Strange doings at a country home in Provence.
Examining magistrate Antoine Verlaque (The Curse of La Fontaine, 2017, etc.) and his bride, Marine Bonnet, have a new neighbor. Goncourt prizewinner Valère Barbier has moved into La Bastide Blanche, a formidable home in Puyloubier just outside Aix—and coincidentally, adjacent to the vineyard owned by Hélène, wife of Bruno Paulik, Verlaque’s commissaire. The Pauliks soon befriend the writer, who’s entranced by their talented young daughter, Léa. They invite him to a lovely meal of grilled lamb chops and sausages, accompanied of course by some of Hélène’s fine wine, and Barbier reciprocates to the best of his ability given that his electricity isn’t yet turned on and his kitchen is at the mercy of his flighty housekeeper, Sandrine Matton. Soon he’s smoking at Antoine’s cigar club and chatting cozily with Marine. But Valère’s welcome by his Aixoise neighbors is spoiled by the arrival of his Parisian friends. Fellow writer and childhood frenemy Michèle Baudouin shows up, shouting at her Japanese publisher over her cellphone. Michèle’s lazy lout of a son arrives, then promptly disappears. Even more unnerving, voices call out to Valère in his sleep. Unseen hands shake his shoulder. The locals, long convinced that the bastide is haunted, are unsurprised.
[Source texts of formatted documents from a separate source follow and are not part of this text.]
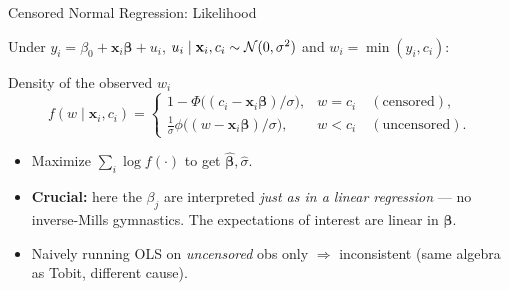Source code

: \documentclass[aspectratio=169, 12pt]{beamer}
\newcommand{\xib}{\mathbf{x}_i\boldsymbol{\beta}}    %
\begin{document}
\begin{frame}[shrink=8]{Censored Normal Regression: Likelihood}

  Under $y_i = \beta_0 + \xib + u_i$, $u_i\mid\mathbf{x}_i,c_i \sim \Normal(0,\sigma^2)$
  and $w_i=\min(y_i,c_i)$:

  \begin{definitionbox}{Density of the observed $w_i$}
    \[
      f(w\mid\mathbf{x}_i,c_i) =
      \begin{cases}
        1 - \Phi\!\big((c_i - \xib)/\sigma\big), & w = c_i \quad(\text{censored}),\\[4pt]
        \tfrac{1}{\sigma}\phi\!\big((w - \xib)/\sigma\big), & w < c_i \quad(\text{uncensored}).
      \end{cases}
    \]
  \end{definitionbox}

  \smallskip

  \begin{keybox}
    \begin{itemize}
      \item Maximize $\sum_i \log f(\cdot)$ to get $\hat{\boldsymbol\beta},\hat\sigma$.
      \item \textbf{Crucial:} here the $\beta_j$ are interpreted \emph{just as in a
        linear regression} --- no inverse-Mills gymnastics. The expectations of
        interest are linear in $\boldsymbol\beta$.
      \item Naively running OLS on \emph{uncensored} obs only $\Rightarrow$
        inconsistent (same algebra as Tobit, different cause).
    \end{itemize}
  \end{keybox}

\end{frame}
\end{document}
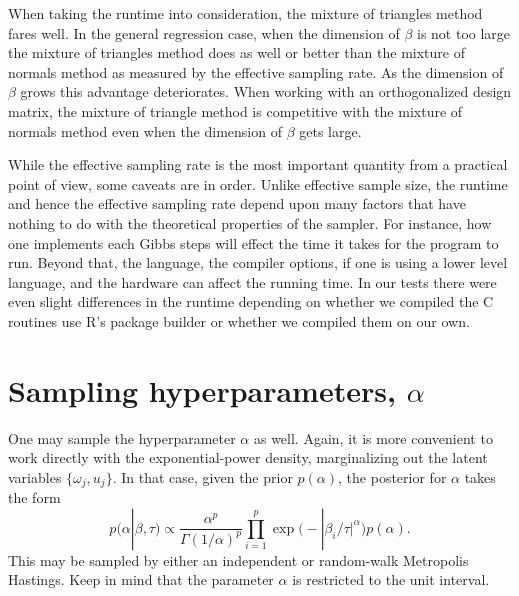 \documentclass{article}
\begin{document}
When taking the runtime into consideration, the mixture of triangles method
fares well.  In the general regression case, when the dimension of $\beta$ is
not too large the mixture of triangles method does as well or better than the
mixture of normals method as measured by the effective sampling rate.  As the
dimension of $\beta$ grows this advantage deteriorates.  When working with an
orthogonalized design matrix, the mixture of triangle method is competitive with
the mixture of normals method even when the dimension of $\beta$ gets large.

While the effective sampling rate is the most important quantity from a
practical point of view, some caveats are in order.  Unlike effective sample
size, the runtime and hence the effective sampling rate depend upon many factors
that have nothing to do with the theoretical properties of the sampler.  For
instance, how one implements each Gibbs steps will effect the time it takes for
the program to run.  Beyond that, the language, the compiler options, if one is
using a lower level language, and the hardware can affect the running time.  In
our tests there were even slight differences in the runtime depending on whether
we compiled the C routines use R's package builder or whether we compiled them
on our own.

\section{Sampling hyperparameters, $\alpha$}

One may sample the hyperparameter $\alpha$ as well.  Again, it is more
convenient to work directly with the exponential-power density, marginalizing
out the latent variables $\{\omega_j, u_j\}$.  In that case, given the prior
$p(\alpha)$, the posterior for $\alpha$ takes the form
\[
p(\alpha | \beta, \tau) \propto \frac{\alpha^p}{\Gamma(1/\alpha)^p}
\prod_{i=1}^p \exp \Big( - |\beta_i / \tau|^\alpha \Big) p (\alpha).
\]
This may be sampled by either an independent or random-walk Metropolis Hastings.
Keep in mind that the parameter $\alpha$ is restricted to the unit interval.



{}

\end{document}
But Antoine, suspecting that Barbier’s troubles may be connected to the death of his wife years ago in a boating accident, resolves to reopen the long-cold case. Longworth’s latest, told in part as a memoir and in part as a straightforward mystery, gains nothing by its fragmentation.
As usual, the strength of Longworth's tale is its depiction of the good life in Provence, with the detection providing an excuse for some splendid meals.